== Dataset content
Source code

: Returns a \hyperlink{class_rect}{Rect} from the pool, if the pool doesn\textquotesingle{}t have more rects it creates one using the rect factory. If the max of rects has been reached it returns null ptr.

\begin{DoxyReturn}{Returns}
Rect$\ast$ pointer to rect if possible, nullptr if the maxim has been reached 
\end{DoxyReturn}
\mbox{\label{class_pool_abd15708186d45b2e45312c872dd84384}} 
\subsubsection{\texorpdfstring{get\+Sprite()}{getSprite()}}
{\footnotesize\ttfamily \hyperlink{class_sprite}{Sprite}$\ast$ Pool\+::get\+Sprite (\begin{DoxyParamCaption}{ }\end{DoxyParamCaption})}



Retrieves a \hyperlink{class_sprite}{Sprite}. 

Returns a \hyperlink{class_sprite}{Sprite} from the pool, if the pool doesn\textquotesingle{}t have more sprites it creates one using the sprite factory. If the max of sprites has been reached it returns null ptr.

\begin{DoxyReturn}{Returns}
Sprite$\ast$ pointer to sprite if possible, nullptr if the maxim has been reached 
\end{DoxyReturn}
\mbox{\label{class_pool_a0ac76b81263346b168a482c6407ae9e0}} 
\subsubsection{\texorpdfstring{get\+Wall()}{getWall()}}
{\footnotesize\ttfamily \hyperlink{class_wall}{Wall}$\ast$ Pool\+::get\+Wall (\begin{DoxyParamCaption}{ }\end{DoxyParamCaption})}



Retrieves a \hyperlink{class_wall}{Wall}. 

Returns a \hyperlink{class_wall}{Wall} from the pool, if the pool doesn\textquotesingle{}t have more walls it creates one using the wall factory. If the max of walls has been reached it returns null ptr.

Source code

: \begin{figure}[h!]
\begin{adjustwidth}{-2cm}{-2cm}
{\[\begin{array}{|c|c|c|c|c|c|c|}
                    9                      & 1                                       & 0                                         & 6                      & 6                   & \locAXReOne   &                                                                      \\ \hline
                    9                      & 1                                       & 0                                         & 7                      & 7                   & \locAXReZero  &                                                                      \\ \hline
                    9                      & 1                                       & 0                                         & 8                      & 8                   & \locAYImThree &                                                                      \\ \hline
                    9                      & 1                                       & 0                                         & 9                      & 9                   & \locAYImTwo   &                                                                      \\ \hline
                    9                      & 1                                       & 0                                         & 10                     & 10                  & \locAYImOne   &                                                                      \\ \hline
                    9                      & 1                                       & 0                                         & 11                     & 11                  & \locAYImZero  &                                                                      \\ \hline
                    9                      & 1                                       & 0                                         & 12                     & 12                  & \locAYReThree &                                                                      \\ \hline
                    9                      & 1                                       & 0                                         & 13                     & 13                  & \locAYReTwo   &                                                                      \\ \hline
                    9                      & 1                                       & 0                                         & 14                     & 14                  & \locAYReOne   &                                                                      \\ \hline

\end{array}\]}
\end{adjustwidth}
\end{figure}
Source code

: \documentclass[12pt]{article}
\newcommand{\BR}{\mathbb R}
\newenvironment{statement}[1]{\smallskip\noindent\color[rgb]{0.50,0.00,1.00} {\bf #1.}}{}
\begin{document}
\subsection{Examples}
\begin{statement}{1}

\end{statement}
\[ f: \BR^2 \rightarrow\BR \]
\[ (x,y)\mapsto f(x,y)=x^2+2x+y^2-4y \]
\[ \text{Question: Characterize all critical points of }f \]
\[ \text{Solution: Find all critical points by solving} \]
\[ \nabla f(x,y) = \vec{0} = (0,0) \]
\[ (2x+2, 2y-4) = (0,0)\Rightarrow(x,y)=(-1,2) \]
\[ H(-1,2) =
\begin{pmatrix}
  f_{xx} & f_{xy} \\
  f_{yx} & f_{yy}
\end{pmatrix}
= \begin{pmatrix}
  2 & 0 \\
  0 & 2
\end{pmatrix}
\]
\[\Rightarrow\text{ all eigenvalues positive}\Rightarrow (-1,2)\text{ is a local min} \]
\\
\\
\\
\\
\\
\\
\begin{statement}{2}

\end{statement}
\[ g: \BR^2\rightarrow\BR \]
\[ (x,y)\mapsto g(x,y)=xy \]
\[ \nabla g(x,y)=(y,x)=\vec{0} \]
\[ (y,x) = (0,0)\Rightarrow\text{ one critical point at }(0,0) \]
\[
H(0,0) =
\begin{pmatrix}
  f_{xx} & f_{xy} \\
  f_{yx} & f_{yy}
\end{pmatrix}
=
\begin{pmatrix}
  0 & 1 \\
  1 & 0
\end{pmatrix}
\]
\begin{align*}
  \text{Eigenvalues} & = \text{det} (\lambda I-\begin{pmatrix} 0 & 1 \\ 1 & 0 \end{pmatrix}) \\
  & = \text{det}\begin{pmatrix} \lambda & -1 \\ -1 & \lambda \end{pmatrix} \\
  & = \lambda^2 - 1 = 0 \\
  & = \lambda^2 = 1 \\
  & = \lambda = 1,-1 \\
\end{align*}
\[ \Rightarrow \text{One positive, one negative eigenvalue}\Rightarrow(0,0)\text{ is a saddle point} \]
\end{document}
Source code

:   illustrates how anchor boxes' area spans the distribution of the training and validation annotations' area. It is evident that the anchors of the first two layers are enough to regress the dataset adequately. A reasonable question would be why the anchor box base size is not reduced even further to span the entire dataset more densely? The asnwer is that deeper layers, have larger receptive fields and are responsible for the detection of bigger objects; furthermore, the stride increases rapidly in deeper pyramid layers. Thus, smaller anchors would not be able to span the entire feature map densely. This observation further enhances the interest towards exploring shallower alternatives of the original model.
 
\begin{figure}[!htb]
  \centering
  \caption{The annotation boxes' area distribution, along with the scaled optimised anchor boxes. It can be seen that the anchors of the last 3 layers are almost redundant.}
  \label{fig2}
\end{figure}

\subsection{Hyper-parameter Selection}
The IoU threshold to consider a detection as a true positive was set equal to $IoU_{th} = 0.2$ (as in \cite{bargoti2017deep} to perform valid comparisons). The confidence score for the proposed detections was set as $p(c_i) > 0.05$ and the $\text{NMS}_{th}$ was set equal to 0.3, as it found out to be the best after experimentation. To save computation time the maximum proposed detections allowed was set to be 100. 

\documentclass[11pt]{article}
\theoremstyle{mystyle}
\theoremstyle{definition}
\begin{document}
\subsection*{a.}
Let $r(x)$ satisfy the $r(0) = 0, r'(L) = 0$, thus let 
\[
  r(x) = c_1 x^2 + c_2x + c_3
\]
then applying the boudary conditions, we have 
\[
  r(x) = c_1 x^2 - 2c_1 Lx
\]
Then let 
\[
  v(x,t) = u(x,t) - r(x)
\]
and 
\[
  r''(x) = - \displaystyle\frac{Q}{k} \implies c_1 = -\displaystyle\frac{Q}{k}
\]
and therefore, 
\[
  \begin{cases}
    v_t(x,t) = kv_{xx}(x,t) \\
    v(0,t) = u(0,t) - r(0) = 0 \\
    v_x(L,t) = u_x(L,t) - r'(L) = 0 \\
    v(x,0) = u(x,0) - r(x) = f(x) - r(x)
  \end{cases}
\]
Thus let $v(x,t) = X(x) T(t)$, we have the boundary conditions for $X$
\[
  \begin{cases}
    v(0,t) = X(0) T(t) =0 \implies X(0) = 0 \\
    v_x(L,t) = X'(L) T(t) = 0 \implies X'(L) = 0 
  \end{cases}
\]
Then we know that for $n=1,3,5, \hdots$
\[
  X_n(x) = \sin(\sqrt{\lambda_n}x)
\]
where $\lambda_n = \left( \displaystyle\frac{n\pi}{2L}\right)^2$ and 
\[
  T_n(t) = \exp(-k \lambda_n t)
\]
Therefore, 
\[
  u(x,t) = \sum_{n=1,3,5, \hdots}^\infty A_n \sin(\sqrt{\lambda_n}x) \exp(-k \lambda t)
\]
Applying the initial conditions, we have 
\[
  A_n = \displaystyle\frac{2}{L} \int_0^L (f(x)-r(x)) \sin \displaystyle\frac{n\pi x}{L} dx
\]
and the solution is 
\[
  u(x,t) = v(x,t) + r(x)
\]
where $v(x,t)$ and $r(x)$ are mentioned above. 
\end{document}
====
■ Assignment
Take every line from the records above that has the word "label" and copy it.

■ Answer to the problem
\mbox{\label{class_pool_abd15708186d45b2e45312c872dd84384}} 
\mbox{\label{class_pool_a0ac76b81263346b168a482c6407ae9e0}} 
  \label{fig2}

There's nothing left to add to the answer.